» **Exercise description**
Retype, exactly as they stand, the lines from the start of the data to the line that contains "Та, у которой", both ends included. Leave the pictures out.

Records from a dataset
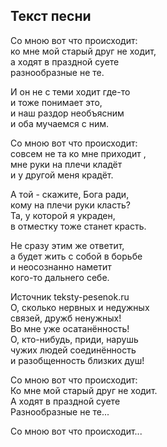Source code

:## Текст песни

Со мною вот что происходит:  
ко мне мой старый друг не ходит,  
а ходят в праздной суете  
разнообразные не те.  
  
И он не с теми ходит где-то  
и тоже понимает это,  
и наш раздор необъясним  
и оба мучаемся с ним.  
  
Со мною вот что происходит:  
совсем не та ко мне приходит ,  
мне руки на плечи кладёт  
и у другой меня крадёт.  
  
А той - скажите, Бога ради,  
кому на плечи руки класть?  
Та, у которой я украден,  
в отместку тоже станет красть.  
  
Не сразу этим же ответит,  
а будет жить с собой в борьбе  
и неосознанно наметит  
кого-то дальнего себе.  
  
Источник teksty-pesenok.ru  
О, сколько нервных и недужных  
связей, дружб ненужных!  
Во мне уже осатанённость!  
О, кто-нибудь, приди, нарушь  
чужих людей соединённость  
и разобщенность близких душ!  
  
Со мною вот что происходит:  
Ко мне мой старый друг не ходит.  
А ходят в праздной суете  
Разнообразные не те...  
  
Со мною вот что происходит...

» **Answer to the problem**
Source code

:## Текст песни

Со мною вот что происходит:  
ко мне мой старый друг не ходит,  
а ходят в праздной суете  
разнообразные не те.  
  
И он не с теми ходит где-то  
и тоже понимает это,  
и наш раздор необъясним  
и оба мучаемся с ним.  
  
Со мною вот что происходит:  
совсем не та ко мне приходит ,  
мне руки на плечи кладёт  
и у другой меня крадёт.  
  
А той - скажите, Бога ради,  
кому на плечи руки класть?  
Та, у которой я украден,  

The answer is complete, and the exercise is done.